Differential Privacy Design

Overall Design

The Differential-Privacy module of MindSpore Armour implements the differential privacy training capability. Model training consists of building training dataset, computing loss, computing gradient, and updating model parameters. Currently, the differential privacy training of MindSpore Armour focuses on the gradient computing process and uses the corresponding algorithm to clip and add noise to the gradient. In this way, user data privacy is protected.

dp_arch

Figure 1 Overall design of differential privacy

Figure 1 shows an overall design of differential privacy training, and mainly including differential privacy noise mechanisms (DP mechanisms), a differential privacy optimizer (DP optimizer), and a privacy monitor.

DP Optimizer

DP optimizer inherits capabilities of the MindSpore optimizer and uses the DP mechanisms to scramble and protect gradients. Currently, MindSpore Armour provides three types of DP optimizers: constant Gaussian optimizer, adaptive Gaussian optimizer, and adaptive clipping optimizer. Each type of DP optimizer adds differential privacy protection capabilities to common optimizers such as SGD and Momentum from different perspectives.

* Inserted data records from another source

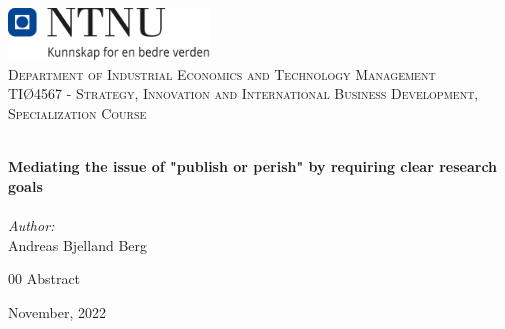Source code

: 
\begin{titlepage}
\vbox{ }
\vbox{ }
\begin{center}
\includegraphics[width=0.40\textwidth]{Images/NTNU_logo.png}\\[1cm]
\textsc{\LARGE Department of Industrial Economics and Technology Management}\\[1.5cm]
\textsc{\Large TIØ4567 - Strategy, Innovation and International Business Development, Specialization Course}\\[0.5cm]
\vbox{ }

\HRule \\[0.4cm]
{ \huge \bfseries Mediating the issue of "publish or perish" by requiring clear research goals }\\[0.4cm]
\HRule \\[1.5cm]

\large
\emph{Author:}\\
Andreas Bjelland Berg
\vfill


{00 Abstract}


\vfill
{\large November, 2022}
\end{center}
\end{titlepage}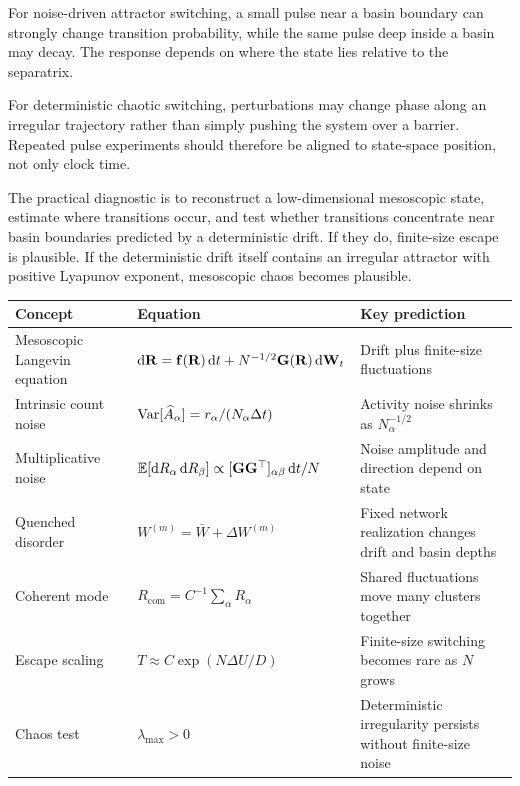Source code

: For noise-driven attractor switching, a small pulse near a basin boundary can strongly change transition probability, while the same pulse deep inside a basin may decay. The response depends on where the state lies relative to the separatrix.

For deterministic chaotic switching, perturbations may change phase along an irregular trajectory rather than simply pushing the system over a barrier. Repeated pulse experiments should therefore be aligned to state-space position, not only clock time.

The practical diagnostic is to reconstruct a low-dimensional mesoscopic state, estimate where transitions occur, and test whether transitions concentrate near basin boundaries predicted by a deterministic drift. If they do, finite-size escape is plausible. If the deterministic drift itself contains an irregular attractor with positive Lyapunov exponent, mesoscopic chaos becomes plausible.

\begin{chaptersummary}

\begin{center}
\renewcommand{\arraystretch}{1.55}
\begin{tabularx}{\textwidth}{@{}l X X@{}}
  \toprule
  \textbf{Concept} & \textbf{Equation} & \textbf{Key prediction} \\
  \midrule
  Mesoscopic Langevin equation &
  $\dd\vec R=\vec f(\vec R)\dd t+N^{-1/2}\mat G(\vec R)\dd\vec W_t$ &
  Drift plus finite-size fluctuations \\
  Intrinsic count noise &
  $\Var[\widehat A_\alpha]=r_\alpha/(N_\alpha\Delta t)$ &
  Activity noise shrinks as $N_\alpha^{-1/2}$ \\
  Multiplicative noise &
  $\E[\dd R_\alpha\dd R_\beta]\propto [\mat G\mat G^\top]_{\alpha\beta}\dd t/N$ &
  Noise amplitude and direction depend on state \\
  Quenched disorder &
  $W^{(m)}=\bar W+\Delta W^{(m)}$ &
  Fixed network realization changes drift and basin depths \\
  Coherent mode &
  $R_{\mathrm{com}}=C^{-1}\sum_\alpha R_\alpha$ &
  Shared fluctuations move many clusters together \\
  Escape scaling &
  $T\approx C\exp(N\Delta U/D)$ &
  Finite-size switching becomes rare as $N$ grows \\
  Chaos test &
  $\lambda_{\max}>0$ &
  Deterministic irregularity persists without finite-size noise \\
  \bottomrule
\end{tabularx}
\end{center}

\end{chaptersummary}

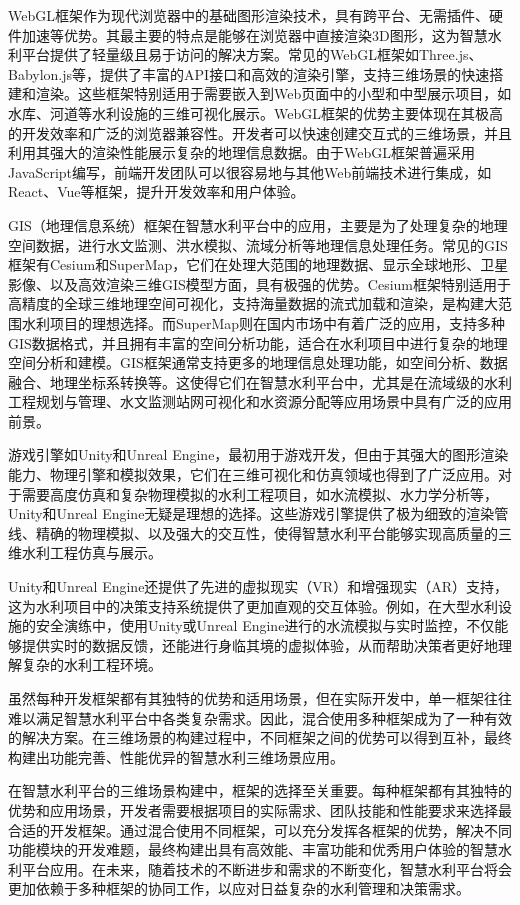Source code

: WebGL框架作为现代浏览器中的基础图形渲染技术，具有跨平台、无需插件、硬件加速等优势。其最主要的特点是能够在浏览器中直接渲染3D图形，这为智慧水利平台提供了轻量级且易于访问的解决方案。常见的WebGL框架如Three.js、Babylon.js等，提供了丰富的API接口和高效的渲染引擎，支持三维场景的快速搭建和渲染。这些框架特别适用于需要嵌入到Web页面中的小型和中型展示项目，如水库、河道等水利设施的三维可视化展示。WebGL框架的优势主要体现在其极高的开发效率和广泛的浏览器兼容性。开发者可以快速创建交互式的三维场景，并且利用其强大的渲染性能展示复杂的地理信息数据。由于WebGL框架普遍采用JavaScript编写，前端开发团队可以很容易地与其他Web前端技术进行集成，如React、Vue等框架，提升开发效率和用户体验。

GIS（地理信息系统）框架在智慧水利平台中的应用，主要是为了处理复杂的地理空间数据，进行水文监测、洪水模拟、流域分析等地理信息处理任务。常见的GIS框架有Cesium和SuperMap，它们在处理大范围的地理数据、显示全球地形、卫星影像、以及高效渲染三维GIS模型方面，具有极强的优势。Cesium框架特别适用于高精度的全球三维地理空间可视化，支持海量数据的流式加载和渲染，是构建大范围水利项目的理想选择。而SuperMap则在国内市场中有着广泛的应用，支持多种GIS数据格式，并且拥有丰富的空间分析功能，适合在水利项目中进行复杂的地理空间分析和建模。GIS框架通常支持更多的地理信息处理功能，如空间分析、数据融合、地理坐标系转换等。这使得它们在智慧水利平台中，尤其是在流域级的水利工程规划与管理、水文监测站网可视化和水资源分配等应用场景中具有广泛的应用前景。

游戏引擎如Unity和Unreal Engine，最初用于游戏开发，但由于其强大的图形渲染能力、物理引擎和模拟效果，它们在三维可视化和仿真领域也得到了广泛应用。对于需要高度仿真和复杂物理模拟的水利工程项目，如水流模拟、水力学分析等，Unity和Unreal Engine无疑是理想的选择。这些游戏引擎提供了极为细致的渲染管线、精确的物理模拟、以及强大的交互性，使得智慧水利平台能够实现高质量的三维水利工程仿真与展示。

Unity和Unreal Engine还提供了先进的虚拟现实（VR）和增强现实（AR）支持，这为水利项目中的决策支持系统提供了更加直观的交互体验。例如，在大型水利设施的安全演练中，使用Unity或Unreal Engine进行的水流模拟与实时监控，不仅能够提供实时的数据反馈，还能进行身临其境的虚拟体验，从而帮助决策者更好地理解复杂的水利工程环境。

虽然每种开发框架都有其独特的优势和适用场景，但在实际开发中，单一框架往往难以满足智慧水利平台中各类复杂需求。因此，混合使用多种框架成为了一种有效的解决方案。在三维场景的构建过程中，不同框架之间的优势可以得到互补，最终构建出功能完善、性能优异的智慧水利三维场景应用。

在智慧水利平台的三维场景构建中，框架的选择至关重要。每种框架都有其独特的优势和应用场景，开发者需要根据项目的实际需求、团队技能和性能要求来选择最合适的开发框架。通过混合使用不同框架，可以充分发挥各框架的优势，解决不同功能模块的开发难题，最终构建出具有高效能、丰富功能和优秀用户体验的智慧水利平台应用。在未来，随着技术的不断进步和需求的不断变化，智慧水利平台将会更加依赖于多种框架的协同工作，以应对日益复杂的水利管理和决策需求。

Constant Gaussian optimizer is a DP optimizer for non-adaptive Gaussian noise. The advantage is that the differential privacy budget ϵ can be strictly controlled. The disadvantage is that in the model training process, the noise amount added in each step is fixed. If the number of training steps is too large, the noise in the later phase of training makes the model convergence difficult, or even causes the performance to deteriorate greatly and the model availability to be poor.
Adaptive Gaussian optimizer adaptively adjusts the standard deviation to adjust the Gaussian distribution noise. In the initial phase of model training, a large amount of noise is added. As the model gradually converges, the noise amount gradually decreases, and the impact of the noise on the model availability is reduced. A disadvantage of the adaptive Gaussian noise is that a differential privacy budget cannot be strictly controlled.
Adaptive clipping optimizer is a DP optimizer that adaptively adjusts a clipping granularity. Gradient clipping is an important operation in differential privacy training. The adaptive clipping optimizer can control a ratio of gradient clipping to fluctuate within a given range and control the gradient clipping granularity during training steps.

DP Mechanisms

The noise mechanism is a basis for building a differential privacy training capability. Different noise mechanisms meet requirements of different DP optimizers, including multiple mechanisms such as constant Gaussian distribution noise, adaptive Gaussian distribution noise, adaptive clipping Gaussian distribution noise, and Laplace distribution noise.

Monitor

Monitor provides callback functions such as Rényi differential privacy (RDP) and zero-concentrated differential privacy (ZCDP) to monitor the differential privacy budget of the model.

ZCDP^[1]

ZCDP is a loose differential privacy definition. It uses the Rényi divergence to measure the distribution difference of random functions on adjacent datasets.
RDP^[2]

RDP is a more general differential privacy definition based on the Rényi divergence. It uses the Rényi divergence to measure the distribution difference between two adjacent datasets.

Compared with traditional differential privacy, ZCDP and RDP provide stricter privacy budget upper bound guarantee.

Code Implementation

mechanisms.py: implements the noise generation mechanism required by differential privacy training, including simple Gaussian noise, adaptive Gaussian noise, and adaptive clipping Gaussian noise.
optimizer.py: implements the fundamental logic of using the noise generation mechanism to add noise during backward propagation.
monitor.py: implements the callback function for computing the differential privacy budget. During model training, the current differential privacy budget is returned.
model.py: implements the logic of computing the loss and gradient as well as the gradient truncation logic of differential privacy training, which is the entry for users to use the differential privacy training capability.

References

[1] Lee, Jaewoo, and Daniel Kifer. “Concentrated differentially private gradient descent with adaptive per-iteration privacy budget.” Proceedings of the 24th ACM SIGKDD International Conference on Knowledge Discovery & Data Mining. 2018.

[2] Mironov, Ilya. “Rényi differential privacy.” 2017 IEEE 30th Computer Security Foundations Symposium (CSF). IEEE, 2017.